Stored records
+ + + +

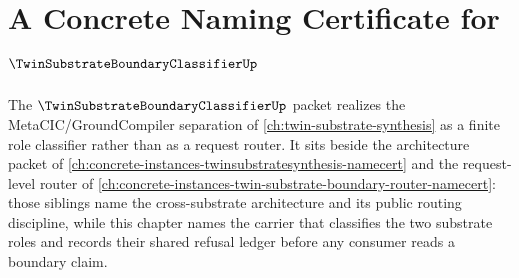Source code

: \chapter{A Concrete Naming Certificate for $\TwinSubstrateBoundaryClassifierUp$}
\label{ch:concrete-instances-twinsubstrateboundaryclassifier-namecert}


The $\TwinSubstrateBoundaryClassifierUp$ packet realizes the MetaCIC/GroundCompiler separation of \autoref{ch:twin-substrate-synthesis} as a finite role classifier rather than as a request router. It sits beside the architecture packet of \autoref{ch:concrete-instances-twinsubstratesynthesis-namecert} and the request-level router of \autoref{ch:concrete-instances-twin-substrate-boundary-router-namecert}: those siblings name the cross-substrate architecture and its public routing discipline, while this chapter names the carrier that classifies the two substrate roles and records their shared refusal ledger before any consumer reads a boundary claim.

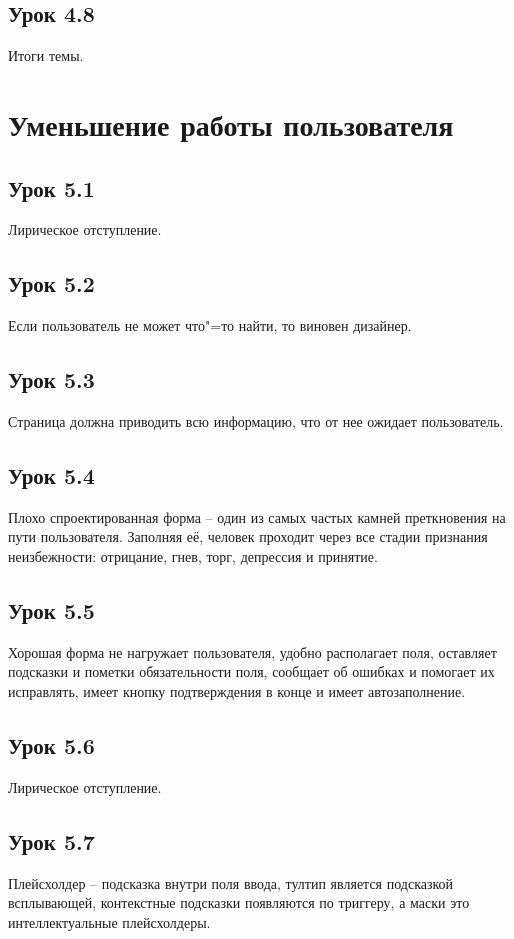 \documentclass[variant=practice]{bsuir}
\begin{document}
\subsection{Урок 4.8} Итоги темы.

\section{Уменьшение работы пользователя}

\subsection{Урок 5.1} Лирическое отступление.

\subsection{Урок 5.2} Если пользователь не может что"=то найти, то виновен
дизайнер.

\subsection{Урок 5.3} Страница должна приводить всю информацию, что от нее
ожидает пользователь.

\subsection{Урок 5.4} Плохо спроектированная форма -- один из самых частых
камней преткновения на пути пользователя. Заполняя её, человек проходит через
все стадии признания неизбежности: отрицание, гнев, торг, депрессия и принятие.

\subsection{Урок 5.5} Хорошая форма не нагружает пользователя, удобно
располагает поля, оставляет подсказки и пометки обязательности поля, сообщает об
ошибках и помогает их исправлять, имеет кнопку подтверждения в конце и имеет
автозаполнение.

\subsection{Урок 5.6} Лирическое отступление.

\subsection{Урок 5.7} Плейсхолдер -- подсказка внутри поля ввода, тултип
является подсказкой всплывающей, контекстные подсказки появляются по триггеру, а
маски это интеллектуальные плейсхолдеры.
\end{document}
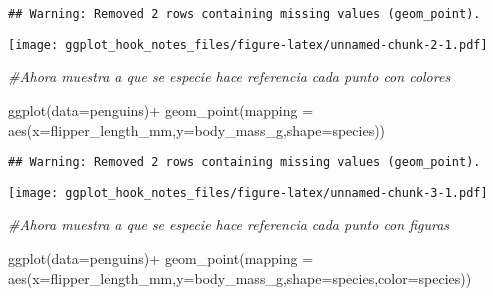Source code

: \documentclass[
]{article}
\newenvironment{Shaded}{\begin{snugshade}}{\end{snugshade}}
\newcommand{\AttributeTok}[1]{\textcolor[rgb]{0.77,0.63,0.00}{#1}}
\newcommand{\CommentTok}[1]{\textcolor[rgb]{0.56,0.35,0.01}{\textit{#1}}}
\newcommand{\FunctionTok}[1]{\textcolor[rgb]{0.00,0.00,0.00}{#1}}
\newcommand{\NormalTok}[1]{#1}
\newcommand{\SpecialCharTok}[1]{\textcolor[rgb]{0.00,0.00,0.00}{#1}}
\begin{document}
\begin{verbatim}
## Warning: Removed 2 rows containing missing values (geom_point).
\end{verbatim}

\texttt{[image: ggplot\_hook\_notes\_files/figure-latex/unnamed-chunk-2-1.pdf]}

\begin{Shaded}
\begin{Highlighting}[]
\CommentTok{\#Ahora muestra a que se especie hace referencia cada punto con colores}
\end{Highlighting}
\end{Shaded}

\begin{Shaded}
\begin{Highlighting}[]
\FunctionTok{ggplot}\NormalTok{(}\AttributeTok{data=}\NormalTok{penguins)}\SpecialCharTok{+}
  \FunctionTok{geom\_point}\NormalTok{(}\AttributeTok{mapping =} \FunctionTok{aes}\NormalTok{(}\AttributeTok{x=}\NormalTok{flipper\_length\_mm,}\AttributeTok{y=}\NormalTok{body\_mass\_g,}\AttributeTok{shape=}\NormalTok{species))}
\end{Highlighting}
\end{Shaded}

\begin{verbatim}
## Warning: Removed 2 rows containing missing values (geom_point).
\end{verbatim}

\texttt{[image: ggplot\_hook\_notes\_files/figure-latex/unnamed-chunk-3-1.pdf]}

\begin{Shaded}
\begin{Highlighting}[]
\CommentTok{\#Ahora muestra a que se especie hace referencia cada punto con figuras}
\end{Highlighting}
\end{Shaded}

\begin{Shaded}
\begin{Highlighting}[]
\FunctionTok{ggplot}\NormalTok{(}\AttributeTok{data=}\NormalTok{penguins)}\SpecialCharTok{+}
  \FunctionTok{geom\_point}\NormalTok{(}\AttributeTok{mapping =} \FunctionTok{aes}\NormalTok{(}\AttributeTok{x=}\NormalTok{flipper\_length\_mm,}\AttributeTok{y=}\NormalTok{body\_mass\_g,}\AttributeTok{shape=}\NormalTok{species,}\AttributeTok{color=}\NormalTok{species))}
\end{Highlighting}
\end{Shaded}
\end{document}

+ + + +

■ Action item: Output each line above exactly as it stands, omitting the pictures.

■ Reply:
Source code

: \chapter{A Concrete Naming Certificate for $\TwinSubstrateBoundaryClassifierUp$}
\label{ch:concrete-instances-twinsubstrateboundaryclassifier-namecert}


The $\TwinSubstrateBoundaryClassifierUp$ packet realizes the MetaCIC/GroundCompiler separation of \autoref{ch:twin-substrate-synthesis} as a finite role classifier rather than as a request router. It sits beside the architecture packet of \autoref{ch:concrete-instances-twinsubstratesynthesis-namecert} and the request-level router of \autoref{ch:concrete-instances-twin-substrate-boundary-router-namecert}: those siblings name the cross-substrate architecture and its public routing discipline, while this chapter names the carrier that classifies the two substrate roles and records their shared refusal ledger before any consumer reads a boundary claim.

 \documentclass[variant=practice]{bsuir}
\begin{document}
\subsection{Урок 4.8} Итоги темы.

\section{Уменьшение работы пользователя}

\subsection{Урок 5.1} Лирическое отступление.

\subsection{Урок 5.2} Если пользователь не может что"=то найти, то виновен
дизайнер.

\subsection{Урок 5.3} Страница должна приводить всю информацию, что от нее
ожидает пользователь.

\subsection{Урок 5.4} Плохо спроектированная форма -- один из самых частых
камней преткновения на пути пользователя. Заполняя её, человек проходит через
все стадии признания неизбежности: отрицание, гнев, торг, депрессия и принятие.

\subsection{Урок 5.5} Хорошая форма не нагружает пользователя, удобно
располагает поля, оставляет подсказки и пометки обязательности поля, сообщает об
ошибках и помогает их исправлять, имеет кнопку подтверждения в конце и имеет
автозаполнение.

\subsection{Урок 5.6} Лирическое отступление.

\subsection{Урок 5.7} Плейсхолдер -- подсказка внутри поля ввода, тултип
является подсказкой всплывающей, контекстные подсказки появляются по триггеру, а
маски это интеллектуальные плейсхолдеры.
\end{document}
Source code

: \documentclass[
]{article}
\newenvironment{Shaded}{\begin{snugshade}}{\end{snugshade}}
\newcommand{\AttributeTok}[1]{\textcolor[rgb]{0.77,0.63,0.00}{#1}}
\newcommand{\CommentTok}[1]{\textcolor[rgb]{0.56,0.35,0.01}{\textit{#1}}}
\newcommand{\FunctionTok}[1]{\textcolor[rgb]{0.00,0.00,0.00}{#1}}
\newcommand{\NormalTok}[1]{#1}
\newcommand{\SpecialCharTok}[1]{\textcolor[rgb]{0.00,0.00,0.00}{#1}}
\begin{document}
\begin{verbatim}
## Warning: Removed 2 rows containing missing values (geom_point).
\end{verbatim}

\texttt{[image: ggplot\_hook\_notes\_files/figure-latex/unnamed-chunk-2-1.pdf]}

\begin{Shaded}
\begin{Highlighting}[]
\CommentTok{\#Ahora muestra a que se especie hace referencia cada punto con colores}
\end{Highlighting}
\end{Shaded}

\begin{Shaded}
\begin{Highlighting}[]
\FunctionTok{ggplot}\NormalTok{(}\AttributeTok{data=}\NormalTok{penguins)}\SpecialCharTok{+}
  \FunctionTok{geom\_point}\NormalTok{(}\AttributeTok{mapping =} \FunctionTok{aes}\NormalTok{(}\AttributeTok{x=}\NormalTok{flipper\_length\_mm,}\AttributeTok{y=}\NormalTok{body\_mass\_g,}\AttributeTok{shape=}\NormalTok{species))}
\end{Highlighting}
\end{Shaded}

\begin{verbatim}
## Warning: Removed 2 rows containing missing values (geom_point).
\end{verbatim}

\texttt{[image: ggplot\_hook\_notes\_files/figure-latex/unnamed-chunk-3-1.pdf]}

\begin{Shaded}
\begin{Highlighting}[]
\CommentTok{\#Ahora muestra a que se especie hace referencia cada punto con figuras}
\end{Highlighting}
\end{Shaded}

\begin{Shaded}
\begin{Highlighting}[]
\FunctionTok{ggplot}\NormalTok{(}\AttributeTok{data=}\NormalTok{penguins)}\SpecialCharTok{+}
  \FunctionTok{geom\_point}\NormalTok{(}\AttributeTok{mapping =} \FunctionTok{aes}\NormalTok{(}\AttributeTok{x=}\NormalTok{flipper\_length\_mm,}\AttributeTok{y=}\NormalTok{body\_mass\_g,}\AttributeTok{shape=}\NormalTok{species,}\AttributeTok{color=}\NormalTok{species))}
\end{Highlighting}
\end{Shaded}
\end{document}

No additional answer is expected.